Jim Porter, a crappie guide in central Florida, works natural lakes, sloughs, canals, and the Stick Marsh during winter for crappies. “The Stick Marsh is a manmade water-control impoundment,” he says. “It’s a shallow grass bowl, and that kind of fishing is prevalent around here. Crappies seldom have the option to go deep, but even where they have that option in Florida, active fish won’t be found much deeper than 12 to 15 feet. In Florida, crappies come to grass or wood by mid-afternoon or late in the day like clockwork, mostly being caught 6 to 10 feet down over or along the edges of the cover. They use grass lines as edges.

 

“They spawn from the end of February through early April. From November through February, crappies are out in open water in big schools following baitfish with no other discernable pattern to their movements. The best way to approach them is to control drift. Early and late in the day you can key on grass lines and the rest of the time you search until you find them, generally suspended. I control-drift 8 to 12 feet down, keeping minnows 2 to 3 feet off the bottom. Crappies situate just below a certain level of light penetration.
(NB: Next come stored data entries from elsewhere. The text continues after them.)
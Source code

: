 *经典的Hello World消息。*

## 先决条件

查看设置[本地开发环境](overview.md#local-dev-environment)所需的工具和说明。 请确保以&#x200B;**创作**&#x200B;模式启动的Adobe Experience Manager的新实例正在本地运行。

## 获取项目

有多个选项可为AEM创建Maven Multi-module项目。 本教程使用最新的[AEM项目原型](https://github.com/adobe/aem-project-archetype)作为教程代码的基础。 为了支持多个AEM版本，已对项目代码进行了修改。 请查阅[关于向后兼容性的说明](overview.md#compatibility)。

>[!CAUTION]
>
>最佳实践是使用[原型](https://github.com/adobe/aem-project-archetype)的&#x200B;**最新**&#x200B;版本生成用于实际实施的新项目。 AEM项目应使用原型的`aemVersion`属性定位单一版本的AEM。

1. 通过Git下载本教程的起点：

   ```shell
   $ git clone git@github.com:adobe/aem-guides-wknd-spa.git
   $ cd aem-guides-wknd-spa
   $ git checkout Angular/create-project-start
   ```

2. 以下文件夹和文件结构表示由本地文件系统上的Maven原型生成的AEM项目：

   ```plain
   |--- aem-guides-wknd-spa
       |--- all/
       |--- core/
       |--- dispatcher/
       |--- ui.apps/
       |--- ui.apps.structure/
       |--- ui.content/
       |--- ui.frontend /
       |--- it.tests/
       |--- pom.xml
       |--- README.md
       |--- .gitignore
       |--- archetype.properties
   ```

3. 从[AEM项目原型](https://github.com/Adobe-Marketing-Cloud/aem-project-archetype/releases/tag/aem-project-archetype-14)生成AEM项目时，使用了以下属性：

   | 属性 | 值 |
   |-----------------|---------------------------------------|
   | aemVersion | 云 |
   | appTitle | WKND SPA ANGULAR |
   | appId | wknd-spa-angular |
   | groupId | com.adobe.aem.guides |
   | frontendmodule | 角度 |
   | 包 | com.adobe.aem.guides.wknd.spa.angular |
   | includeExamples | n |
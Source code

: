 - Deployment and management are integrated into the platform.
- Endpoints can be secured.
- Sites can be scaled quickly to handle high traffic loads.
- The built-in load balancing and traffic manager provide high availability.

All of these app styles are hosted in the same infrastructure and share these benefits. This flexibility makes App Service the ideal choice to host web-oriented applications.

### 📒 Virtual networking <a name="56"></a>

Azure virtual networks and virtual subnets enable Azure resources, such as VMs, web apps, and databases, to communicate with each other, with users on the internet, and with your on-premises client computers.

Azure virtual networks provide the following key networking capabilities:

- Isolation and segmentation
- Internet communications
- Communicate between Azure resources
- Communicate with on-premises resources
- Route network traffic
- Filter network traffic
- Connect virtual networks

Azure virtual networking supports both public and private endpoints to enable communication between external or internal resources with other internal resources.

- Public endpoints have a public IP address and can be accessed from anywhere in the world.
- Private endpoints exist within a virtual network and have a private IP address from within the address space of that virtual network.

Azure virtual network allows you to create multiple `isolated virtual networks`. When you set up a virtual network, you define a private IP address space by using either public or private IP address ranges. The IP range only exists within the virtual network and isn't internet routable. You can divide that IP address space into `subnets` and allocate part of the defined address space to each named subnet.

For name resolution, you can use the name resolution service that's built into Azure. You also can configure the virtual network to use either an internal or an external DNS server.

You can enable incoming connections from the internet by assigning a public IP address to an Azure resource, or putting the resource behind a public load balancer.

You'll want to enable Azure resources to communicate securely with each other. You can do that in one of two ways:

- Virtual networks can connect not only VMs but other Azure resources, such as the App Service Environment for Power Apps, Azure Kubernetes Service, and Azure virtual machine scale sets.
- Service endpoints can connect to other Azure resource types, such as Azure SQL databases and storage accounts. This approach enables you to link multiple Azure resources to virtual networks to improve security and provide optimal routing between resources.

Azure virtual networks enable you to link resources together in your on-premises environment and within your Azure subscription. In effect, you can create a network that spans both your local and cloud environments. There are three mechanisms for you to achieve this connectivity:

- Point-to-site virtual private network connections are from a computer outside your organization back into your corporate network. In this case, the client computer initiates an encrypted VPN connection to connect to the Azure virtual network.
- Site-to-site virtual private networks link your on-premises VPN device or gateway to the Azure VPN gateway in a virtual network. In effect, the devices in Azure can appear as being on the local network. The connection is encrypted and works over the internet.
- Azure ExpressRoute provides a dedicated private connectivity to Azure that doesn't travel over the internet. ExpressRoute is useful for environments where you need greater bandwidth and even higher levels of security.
I drop a bright white jig or spinnerbait, and the depth where it disappears is generally the depth active crappies are using, so that’s where I might start.

 

“The water is fairly dark, so 7 to 8 feet is the magic depth most of the time all winter long,” Porter says. “When you find a school of crappies using sonar down here, the school looks like a plate, with all the fish spread out at the same depth. I use a 1/16-ounce jig with a couple of split shot above it and control-drift, with about 2 rods per person. I use little 2-inch tuffy or hard-head minnows. They’re so small, if you lip-hook them they die—I tend to hook them through the back near the tail, and about the only thing that kills one is a crappie.

 

“From mid-morning through late afternoon, I go to the deepest water in any Florida lake and start drifting toward the shallow zones, but I don’t go shallower than 8 feet. As soon as I see grass on the depthfinder, I pitch a marker. Crappies like to get over the top of the grass in Florida. In January I have 30 feet of line out with a couple of BB split shot. If I have a breeze, I don’t use the trolling motor. The slower I can move for crappies, the better. On windy days, I use driftsocks fore and aft to drift the boat sideways. And the fish don’t spook when a boat passes overhead, down here. I use 10-pound mono to drift and I pitch with 6-pound FireLine. Late in the day, if I find crappies around wood, I pitch a 1/16-ounce feather jig, without bait.

 

“If I don’t have clients, I go fishing for crappies just for fun, all winter long,” Porter says. “There are so many of them, you know you’re going to catch some and 90 percent of the time we put 50 to 100 fish into the boat. If you hit the right group of fish, you can average 2 pounds.”

 

Perhaps no rhyme or reason exists for it, but if you search for crappies in the upper ends of reservoirs, you can find them biting shallow all winter long. So excuse me, please, while I order some plane tickets.